→ AIM OF THE TASK: Take the line that contains "User Login Failed" as the first line and the final line of the records as the last; return exactly those lines and the lines between.

Collected data:
┄┄┄┄┄┄
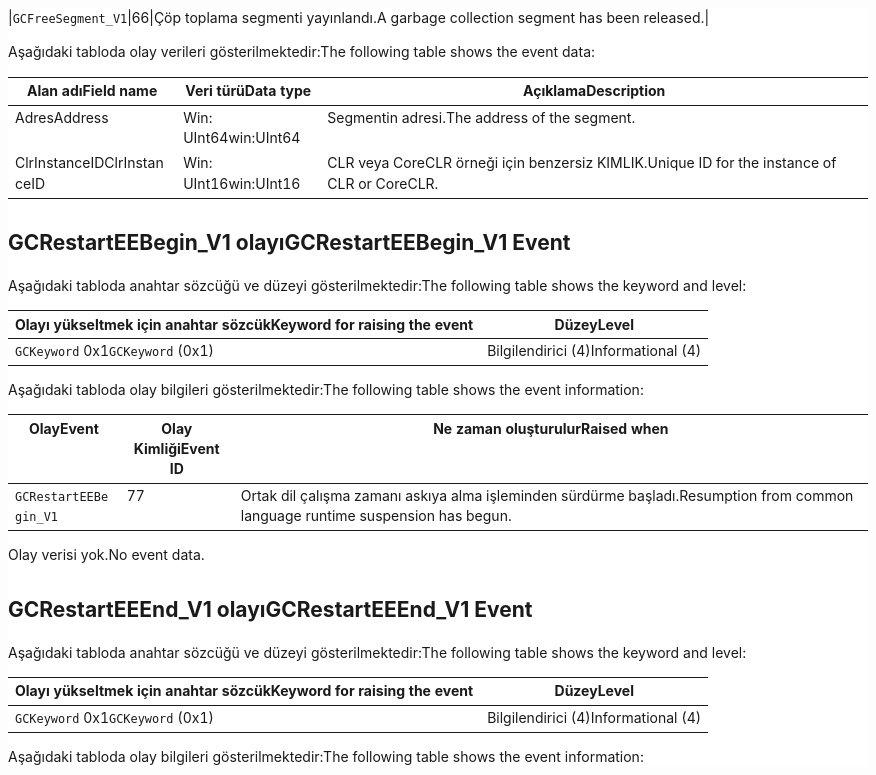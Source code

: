 |`GCFreeSegment_V1`|<span data-ttu-id="eefab-356">6</span><span class="sxs-lookup"><span data-stu-id="eefab-356">6</span></span>|<span data-ttu-id="eefab-357">Çöp toplama segmenti yayınlandı.</span><span class="sxs-lookup"><span data-stu-id="eefab-357">A garbage collection segment has been released.</span></span>|

<span data-ttu-id="eefab-358">Aşağıdaki tabloda olay verileri gösterilmektedir:</span><span class="sxs-lookup"><span data-stu-id="eefab-358">The following table shows the event data:</span></span>

|<span data-ttu-id="eefab-359">Alan adı</span><span class="sxs-lookup"><span data-stu-id="eefab-359">Field name</span></span>|<span data-ttu-id="eefab-360">Veri türü</span><span class="sxs-lookup"><span data-stu-id="eefab-360">Data type</span></span>|<span data-ttu-id="eefab-361">Açıklama</span><span class="sxs-lookup"><span data-stu-id="eefab-361">Description</span></span>|
|----------------|---------------|-----------------|
|<span data-ttu-id="eefab-362">Adres</span><span class="sxs-lookup"><span data-stu-id="eefab-362">Address</span></span>|<span data-ttu-id="eefab-363">Win: UInt64</span><span class="sxs-lookup"><span data-stu-id="eefab-363">win:UInt64</span></span>|<span data-ttu-id="eefab-364">Segmentin adresi.</span><span class="sxs-lookup"><span data-stu-id="eefab-364">The address of the segment.</span></span>|
|<span data-ttu-id="eefab-365">ClrInstanceID</span><span class="sxs-lookup"><span data-stu-id="eefab-365">ClrInstanceID</span></span>|<span data-ttu-id="eefab-366">Win: UInt16</span><span class="sxs-lookup"><span data-stu-id="eefab-366">win:UInt16</span></span>|<span data-ttu-id="eefab-367">CLR veya CoreCLR örneği için benzersiz KIMLIK.</span><span class="sxs-lookup"><span data-stu-id="eefab-367">Unique ID for the instance of CLR or CoreCLR.</span></span>|

## <a name="gcrestarteebegin_v1-event"></a><span data-ttu-id="eefab-368">GCRestartEEBegin_V1 olayı</span><span class="sxs-lookup"><span data-stu-id="eefab-368">GCRestartEEBegin_V1 Event</span></span>

<span data-ttu-id="eefab-369">Aşağıdaki tabloda anahtar sözcüğü ve düzeyi gösterilmektedir:</span><span class="sxs-lookup"><span data-stu-id="eefab-369">The following table shows the keyword and level:</span></span>

|<span data-ttu-id="eefab-370">Olayı yükseltmek için anahtar sözcük</span><span class="sxs-lookup"><span data-stu-id="eefab-370">Keyword for raising the event</span></span>|<span data-ttu-id="eefab-371">Düzey</span><span class="sxs-lookup"><span data-stu-id="eefab-371">Level</span></span>|
|-----------------------------------|-----------|
|<span data-ttu-id="eefab-372">`GCKeyword` 0x1</span><span class="sxs-lookup"><span data-stu-id="eefab-372">`GCKeyword` (0x1)</span></span>|<span data-ttu-id="eefab-373">Bilgilendirici (4)</span><span class="sxs-lookup"><span data-stu-id="eefab-373">Informational (4)</span></span>|

<span data-ttu-id="eefab-374">Aşağıdaki tabloda olay bilgileri gösterilmektedir:</span><span class="sxs-lookup"><span data-stu-id="eefab-374">The following table shows the event information:</span></span>

|<span data-ttu-id="eefab-375">Olay</span><span class="sxs-lookup"><span data-stu-id="eefab-375">Event</span></span>|<span data-ttu-id="eefab-376">Olay Kimliği</span><span class="sxs-lookup"><span data-stu-id="eefab-376">Event ID</span></span>|<span data-ttu-id="eefab-377">Ne zaman oluşturulur</span><span class="sxs-lookup"><span data-stu-id="eefab-377">Raised when</span></span>|
|-----------|--------------|-----------------|
|`GCRestartEEBegin_V1`|<span data-ttu-id="eefab-378">7</span><span class="sxs-lookup"><span data-stu-id="eefab-378">7</span></span>|<span data-ttu-id="eefab-379">Ortak dil çalışma zamanı askıya alma işleminden sürdürme başladı.</span><span class="sxs-lookup"><span data-stu-id="eefab-379">Resumption from common language runtime suspension has begun.</span></span>|

<span data-ttu-id="eefab-380">Olay verisi yok.</span><span class="sxs-lookup"><span data-stu-id="eefab-380">No event data.</span></span>

## <a name="gcrestarteeend_v1-event"></a><span data-ttu-id="eefab-381">GCRestartEEEnd_V1 olayı</span><span class="sxs-lookup"><span data-stu-id="eefab-381">GCRestartEEEnd_V1 Event</span></span>

<span data-ttu-id="eefab-382">Aşağıdaki tabloda anahtar sözcüğü ve düzeyi gösterilmektedir:</span><span class="sxs-lookup"><span data-stu-id="eefab-382">The following table shows the keyword and level:</span></span>

|<span data-ttu-id="eefab-383">Olayı yükseltmek için anahtar sözcük</span><span class="sxs-lookup"><span data-stu-id="eefab-383">Keyword for raising the event</span></span>|<span data-ttu-id="eefab-384">Düzey</span><span class="sxs-lookup"><span data-stu-id="eefab-384">Level</span></span>|
|-----------------------------------|-----------|
|<span data-ttu-id="eefab-385">`GCKeyword` 0x1</span><span class="sxs-lookup"><span data-stu-id="eefab-385">`GCKeyword` (0x1)</span></span>|<span data-ttu-id="eefab-386">Bilgilendirici (4)</span><span class="sxs-lookup"><span data-stu-id="eefab-386">Informational (4)</span></span>|

<span data-ttu-id="eefab-387">Aşağıdaki tabloda olay bilgileri gösterilmektedir:</span><span class="sxs-lookup"><span data-stu-id="eefab-387">The following table shows the event information:</span></span>

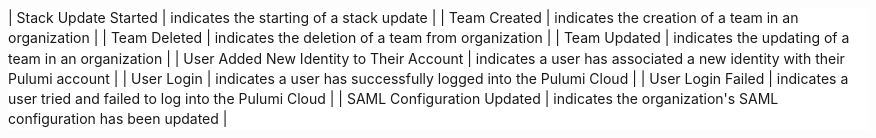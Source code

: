 | Stack Update Started                     | indicates the starting of a stack update                                                                            |
| Team Created                             | indicates the creation of a team in an organization                                                                        |
| Team Deleted                             | indicates the deletion of a team from organization                                                                         |
| Team Updated                             | indicates the updating of a team in an organization                                                                        |
| User Added New Identity to Their Account | indicates a user has associated a new identity with their Pulumi account                                            |
| User Login                        | indicates a user has successfully logged into the Pulumi Cloud                                                             |
| User Login Failed                               | indicates a user tried and failed to log into the Pulumi Cloud        |
| SAML Configuration Updated                      | indicates the organization's SAML configuration has been updated  |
┄┄┄┄┄┄
→ EXPECTED ANSWER:
| User Login Failed                               | indicates a user tried and failed to log into the Pulumi Cloud        |
| SAML Configuration Updated                      | indicates the organization's SAML configuration has been updated  |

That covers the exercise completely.